In a great example of collaborative journalism, The Indian Express partners with several other big names in the news business to shine a bright and harsh spotlight on predatory journals. Its global partners include broadcasters NDR and WDR (Germany), and newspapers Suddeutsche Zeitung (Germany) and Le Monde (France), and the magazine The New Yorker (USA); IE says International Consortium of Investigative Journalists provided the platform for the over 60 journalists to share their findings.
There is just way too much that has been brought to light, so I will just provide a link to the stories [Update: Links to the entire series of news stories in The Indian Express are collected at this page]:
- From The Indian Express, a whole bunch of stories, an explainer and aan interview, all by Shyamlal Yadav:
- Inside India’s fake research paper shops: pay, publish, profit. "Despite UGC blacklist, hundreds of ‘predatory journals’ thrive, cast shadow on quality of faculty and research nationwide."
- V-Cs, AIIMS, IIT professors on list: ‘Students sent it, we don’t know’. "Most of them figure in publications brought out by Hyderabad-based OMICS and Turkey-based WASET, which claim to organise research conferences across the world."
- How the pay-and-publish business works. "The pressure to publish, and to present papers at conferences in order to collect the marks needed for recruitments/promotions often incentivises pay-to-publish practices."
- Fake Science: 1 journal to 1,500 in 10 years, Hyderabad is hub of pay & publish. "Fake Science part-II: Most of these journals exist online and are operated by companies based across the city, including the posh Banjara Hills, but flaunt addresses from abroad on their websites, mostly in the US and UK."

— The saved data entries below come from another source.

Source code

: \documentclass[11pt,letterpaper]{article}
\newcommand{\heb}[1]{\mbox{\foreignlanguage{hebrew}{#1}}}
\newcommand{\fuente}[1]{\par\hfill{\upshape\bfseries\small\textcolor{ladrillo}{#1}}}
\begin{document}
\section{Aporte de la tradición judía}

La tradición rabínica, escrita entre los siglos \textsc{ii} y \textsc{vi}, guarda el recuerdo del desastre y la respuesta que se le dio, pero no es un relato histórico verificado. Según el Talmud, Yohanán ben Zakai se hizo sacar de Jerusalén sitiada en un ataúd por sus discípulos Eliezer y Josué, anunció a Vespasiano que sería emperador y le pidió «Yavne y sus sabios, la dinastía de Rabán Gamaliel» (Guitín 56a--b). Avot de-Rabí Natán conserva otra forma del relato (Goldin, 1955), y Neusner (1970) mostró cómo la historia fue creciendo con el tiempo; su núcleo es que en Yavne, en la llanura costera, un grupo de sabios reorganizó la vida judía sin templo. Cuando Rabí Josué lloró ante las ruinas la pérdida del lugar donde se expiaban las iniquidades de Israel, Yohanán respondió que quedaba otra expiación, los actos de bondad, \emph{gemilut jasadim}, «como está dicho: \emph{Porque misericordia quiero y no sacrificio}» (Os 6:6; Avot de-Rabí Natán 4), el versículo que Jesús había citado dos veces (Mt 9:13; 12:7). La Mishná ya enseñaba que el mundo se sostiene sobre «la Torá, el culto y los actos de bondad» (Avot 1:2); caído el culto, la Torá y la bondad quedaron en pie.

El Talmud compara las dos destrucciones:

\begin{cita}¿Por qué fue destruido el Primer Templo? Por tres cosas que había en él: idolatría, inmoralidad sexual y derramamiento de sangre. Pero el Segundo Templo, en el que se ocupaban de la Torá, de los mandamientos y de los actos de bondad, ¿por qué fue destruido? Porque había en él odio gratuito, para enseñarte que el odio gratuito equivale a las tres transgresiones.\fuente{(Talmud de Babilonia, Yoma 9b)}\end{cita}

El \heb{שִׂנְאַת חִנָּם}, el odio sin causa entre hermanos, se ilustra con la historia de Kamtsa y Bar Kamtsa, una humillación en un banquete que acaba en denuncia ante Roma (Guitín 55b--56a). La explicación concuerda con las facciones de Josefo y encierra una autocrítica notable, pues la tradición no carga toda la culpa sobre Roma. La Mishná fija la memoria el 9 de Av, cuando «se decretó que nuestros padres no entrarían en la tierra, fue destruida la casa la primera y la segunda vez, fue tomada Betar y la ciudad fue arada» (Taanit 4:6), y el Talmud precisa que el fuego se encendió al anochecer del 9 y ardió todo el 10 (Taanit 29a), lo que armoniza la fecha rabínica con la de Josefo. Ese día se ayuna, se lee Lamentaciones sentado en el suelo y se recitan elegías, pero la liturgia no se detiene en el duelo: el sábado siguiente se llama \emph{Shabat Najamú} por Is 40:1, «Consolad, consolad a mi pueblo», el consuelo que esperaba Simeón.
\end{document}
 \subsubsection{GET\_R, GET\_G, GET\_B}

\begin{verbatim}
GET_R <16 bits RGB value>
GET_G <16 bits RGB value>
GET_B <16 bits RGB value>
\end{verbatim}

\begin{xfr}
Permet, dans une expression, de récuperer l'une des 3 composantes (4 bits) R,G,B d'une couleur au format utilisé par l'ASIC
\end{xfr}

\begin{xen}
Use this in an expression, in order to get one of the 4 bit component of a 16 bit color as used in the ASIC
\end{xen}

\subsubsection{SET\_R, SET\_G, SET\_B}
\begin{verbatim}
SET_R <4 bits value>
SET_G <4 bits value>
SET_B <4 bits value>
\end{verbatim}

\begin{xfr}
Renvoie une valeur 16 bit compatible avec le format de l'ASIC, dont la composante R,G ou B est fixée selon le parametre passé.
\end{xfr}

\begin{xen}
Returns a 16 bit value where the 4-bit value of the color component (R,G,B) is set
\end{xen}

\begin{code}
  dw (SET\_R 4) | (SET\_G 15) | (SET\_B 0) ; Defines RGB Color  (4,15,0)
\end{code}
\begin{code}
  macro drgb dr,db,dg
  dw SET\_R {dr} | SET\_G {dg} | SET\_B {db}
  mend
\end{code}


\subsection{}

- Fake Science, Part III: Energy cure, God university get prime space for money. "The Indian Express accessed over 90 articles published by Trivedi and found similar claims in all. He also claims to have developed 'Trivedi Water', which is listed on Amazon but is 'currently unavailable'."
- An iterview with Jeffrey Beall, the man who first came up with the description "predatory" to describe these journals and publishers: Jeffrey Beall: ‘Predatory publishers threaten scientific integrity, are embarrassment to India’. "Beall said that universities need to re-examine how they evaluate faculty and should not give credit for publications in fake journals."
- Scilla Alecci in ICIJ Blog: New international investigation tackles ‘fake science’ and its poisonous effects. Has links to some of the other articles from other countries, notably Germany and France.
- NDR: More than 5,000 German scientists have published papers in pseudo-scientific journals. It has a lot of info about articles and news stories from the other partners, but without providing links!